- **Task prompt**: The answer must consist of every line from the data that holds the string "ayant".

··· Material for this exercise ···

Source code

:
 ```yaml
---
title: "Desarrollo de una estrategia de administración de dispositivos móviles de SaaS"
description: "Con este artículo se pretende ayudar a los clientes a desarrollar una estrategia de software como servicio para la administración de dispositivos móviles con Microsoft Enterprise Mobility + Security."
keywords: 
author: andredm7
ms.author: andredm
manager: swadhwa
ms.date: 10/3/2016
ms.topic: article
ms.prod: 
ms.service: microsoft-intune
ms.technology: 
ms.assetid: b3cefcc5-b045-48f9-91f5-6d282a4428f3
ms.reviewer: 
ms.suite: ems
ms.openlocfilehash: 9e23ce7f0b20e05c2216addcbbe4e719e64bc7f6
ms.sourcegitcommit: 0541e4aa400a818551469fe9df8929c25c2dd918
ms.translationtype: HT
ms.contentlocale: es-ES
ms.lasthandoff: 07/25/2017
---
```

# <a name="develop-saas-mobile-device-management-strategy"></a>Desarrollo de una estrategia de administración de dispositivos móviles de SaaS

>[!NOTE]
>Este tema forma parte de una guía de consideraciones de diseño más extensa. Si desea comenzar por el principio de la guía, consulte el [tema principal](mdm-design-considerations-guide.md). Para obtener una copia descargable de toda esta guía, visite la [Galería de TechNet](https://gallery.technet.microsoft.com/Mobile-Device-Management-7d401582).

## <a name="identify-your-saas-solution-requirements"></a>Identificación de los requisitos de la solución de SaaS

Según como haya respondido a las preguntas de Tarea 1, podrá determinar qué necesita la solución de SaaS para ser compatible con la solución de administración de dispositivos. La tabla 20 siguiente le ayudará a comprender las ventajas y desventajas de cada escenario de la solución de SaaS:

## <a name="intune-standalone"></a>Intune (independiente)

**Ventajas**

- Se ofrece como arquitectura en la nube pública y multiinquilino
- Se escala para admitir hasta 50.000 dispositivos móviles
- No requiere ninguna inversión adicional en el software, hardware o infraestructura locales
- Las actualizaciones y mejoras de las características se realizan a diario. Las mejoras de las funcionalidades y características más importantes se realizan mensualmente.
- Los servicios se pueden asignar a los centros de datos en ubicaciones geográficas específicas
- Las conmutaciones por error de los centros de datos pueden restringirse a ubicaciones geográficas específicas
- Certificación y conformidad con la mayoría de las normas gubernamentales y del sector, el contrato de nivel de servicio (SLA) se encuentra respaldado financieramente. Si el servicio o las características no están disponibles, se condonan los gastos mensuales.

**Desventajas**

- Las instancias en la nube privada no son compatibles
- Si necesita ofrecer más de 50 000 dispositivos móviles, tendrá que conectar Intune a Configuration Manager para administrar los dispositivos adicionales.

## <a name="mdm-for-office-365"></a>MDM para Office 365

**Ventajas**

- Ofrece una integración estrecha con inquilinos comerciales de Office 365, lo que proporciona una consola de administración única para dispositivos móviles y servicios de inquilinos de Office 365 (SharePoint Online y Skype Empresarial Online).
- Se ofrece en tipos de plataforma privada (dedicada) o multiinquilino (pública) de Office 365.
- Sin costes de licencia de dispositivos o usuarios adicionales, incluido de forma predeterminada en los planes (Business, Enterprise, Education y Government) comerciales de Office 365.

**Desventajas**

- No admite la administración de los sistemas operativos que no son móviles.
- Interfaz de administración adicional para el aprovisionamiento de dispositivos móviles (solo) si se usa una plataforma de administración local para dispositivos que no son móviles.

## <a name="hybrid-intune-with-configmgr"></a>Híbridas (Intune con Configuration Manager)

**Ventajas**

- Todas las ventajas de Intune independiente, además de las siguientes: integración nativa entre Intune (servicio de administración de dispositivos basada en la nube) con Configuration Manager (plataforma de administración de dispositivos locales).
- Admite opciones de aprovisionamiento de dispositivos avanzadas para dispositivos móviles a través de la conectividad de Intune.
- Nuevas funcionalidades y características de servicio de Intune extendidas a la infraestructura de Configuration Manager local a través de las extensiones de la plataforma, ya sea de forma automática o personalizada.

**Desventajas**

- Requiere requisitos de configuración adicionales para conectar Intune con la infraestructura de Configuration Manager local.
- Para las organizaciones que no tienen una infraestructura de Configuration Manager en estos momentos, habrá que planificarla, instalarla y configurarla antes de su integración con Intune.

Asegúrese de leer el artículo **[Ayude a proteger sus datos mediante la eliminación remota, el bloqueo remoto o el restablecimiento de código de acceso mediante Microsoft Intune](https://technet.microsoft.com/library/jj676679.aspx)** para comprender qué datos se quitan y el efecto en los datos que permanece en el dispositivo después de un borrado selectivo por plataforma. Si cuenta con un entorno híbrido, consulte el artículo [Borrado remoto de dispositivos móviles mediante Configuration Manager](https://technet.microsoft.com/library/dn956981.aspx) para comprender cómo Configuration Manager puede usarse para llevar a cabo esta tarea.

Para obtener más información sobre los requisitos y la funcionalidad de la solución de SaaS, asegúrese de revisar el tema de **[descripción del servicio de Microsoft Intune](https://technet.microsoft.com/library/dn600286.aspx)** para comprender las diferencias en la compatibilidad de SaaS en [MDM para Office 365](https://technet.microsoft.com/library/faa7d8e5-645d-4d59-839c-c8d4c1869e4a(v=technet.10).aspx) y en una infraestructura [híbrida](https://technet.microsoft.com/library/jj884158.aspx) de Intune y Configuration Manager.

···
··· Material for this exercise ···

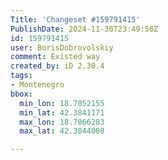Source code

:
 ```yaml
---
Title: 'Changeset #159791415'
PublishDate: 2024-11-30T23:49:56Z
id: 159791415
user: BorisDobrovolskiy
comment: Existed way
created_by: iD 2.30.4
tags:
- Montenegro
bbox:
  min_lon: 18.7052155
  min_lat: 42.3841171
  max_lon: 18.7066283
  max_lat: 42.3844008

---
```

···
··· Material for this exercise ···

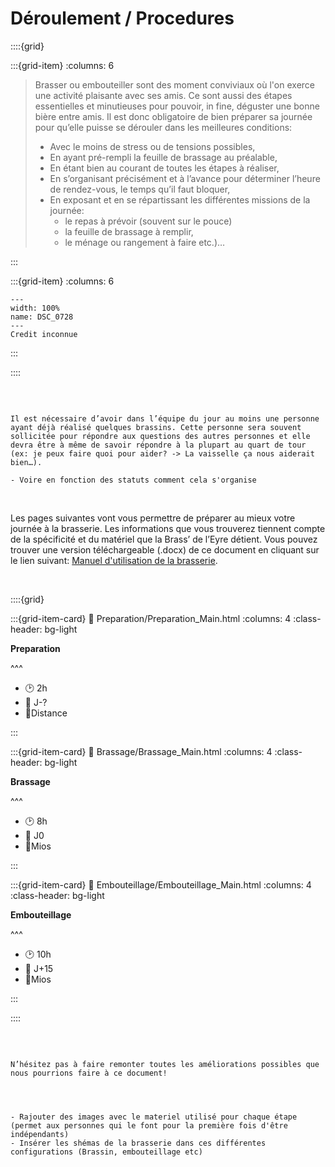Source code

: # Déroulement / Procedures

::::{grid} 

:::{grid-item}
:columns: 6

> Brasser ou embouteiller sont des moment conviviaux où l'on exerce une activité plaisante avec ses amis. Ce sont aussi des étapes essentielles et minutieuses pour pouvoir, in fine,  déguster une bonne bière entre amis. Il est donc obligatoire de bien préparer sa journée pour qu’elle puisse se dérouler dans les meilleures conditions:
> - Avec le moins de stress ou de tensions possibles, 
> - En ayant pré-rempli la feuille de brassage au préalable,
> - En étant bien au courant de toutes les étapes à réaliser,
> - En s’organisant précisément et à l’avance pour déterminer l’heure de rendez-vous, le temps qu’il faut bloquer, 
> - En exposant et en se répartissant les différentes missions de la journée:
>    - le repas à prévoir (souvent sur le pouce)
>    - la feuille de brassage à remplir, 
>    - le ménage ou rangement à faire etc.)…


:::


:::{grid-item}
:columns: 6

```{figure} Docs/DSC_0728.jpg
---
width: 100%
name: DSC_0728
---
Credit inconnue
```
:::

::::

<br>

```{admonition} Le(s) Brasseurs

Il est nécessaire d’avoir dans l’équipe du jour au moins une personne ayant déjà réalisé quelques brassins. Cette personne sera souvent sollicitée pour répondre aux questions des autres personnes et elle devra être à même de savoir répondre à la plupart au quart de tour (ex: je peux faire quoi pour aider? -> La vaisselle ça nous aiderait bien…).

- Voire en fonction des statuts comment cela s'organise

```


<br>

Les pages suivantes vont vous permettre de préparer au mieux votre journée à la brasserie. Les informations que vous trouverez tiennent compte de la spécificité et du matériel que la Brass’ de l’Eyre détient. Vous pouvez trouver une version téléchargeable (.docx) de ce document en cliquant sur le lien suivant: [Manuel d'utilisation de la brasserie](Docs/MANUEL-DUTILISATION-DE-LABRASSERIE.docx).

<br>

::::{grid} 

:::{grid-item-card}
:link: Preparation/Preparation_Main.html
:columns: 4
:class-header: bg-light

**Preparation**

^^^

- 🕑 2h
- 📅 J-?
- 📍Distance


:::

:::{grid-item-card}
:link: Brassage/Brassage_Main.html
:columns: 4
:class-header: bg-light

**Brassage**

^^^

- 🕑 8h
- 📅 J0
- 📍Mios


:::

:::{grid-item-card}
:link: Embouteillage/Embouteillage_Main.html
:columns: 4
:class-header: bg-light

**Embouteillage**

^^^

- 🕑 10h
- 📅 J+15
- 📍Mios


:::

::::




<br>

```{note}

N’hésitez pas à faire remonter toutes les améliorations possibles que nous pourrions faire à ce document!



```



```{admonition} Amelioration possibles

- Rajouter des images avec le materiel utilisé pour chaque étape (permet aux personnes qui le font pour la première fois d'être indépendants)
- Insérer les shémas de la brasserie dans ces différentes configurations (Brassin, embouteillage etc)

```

···

- **Written solution**:
> - En ayant pré-rempli la feuille de brassage au préalable,
Il est nécessaire d’avoir dans l’équipe du jour au moins une personne ayant déjà réalisé quelques brassins. Cette personne sera souvent sollicitée pour répondre aux questions des autres personnes et elle devra être à même de savoir répondre à la plupart au quart de tour (ex: je peux faire quoi pour aider? -> La vaisselle ça nous aiderait bien…).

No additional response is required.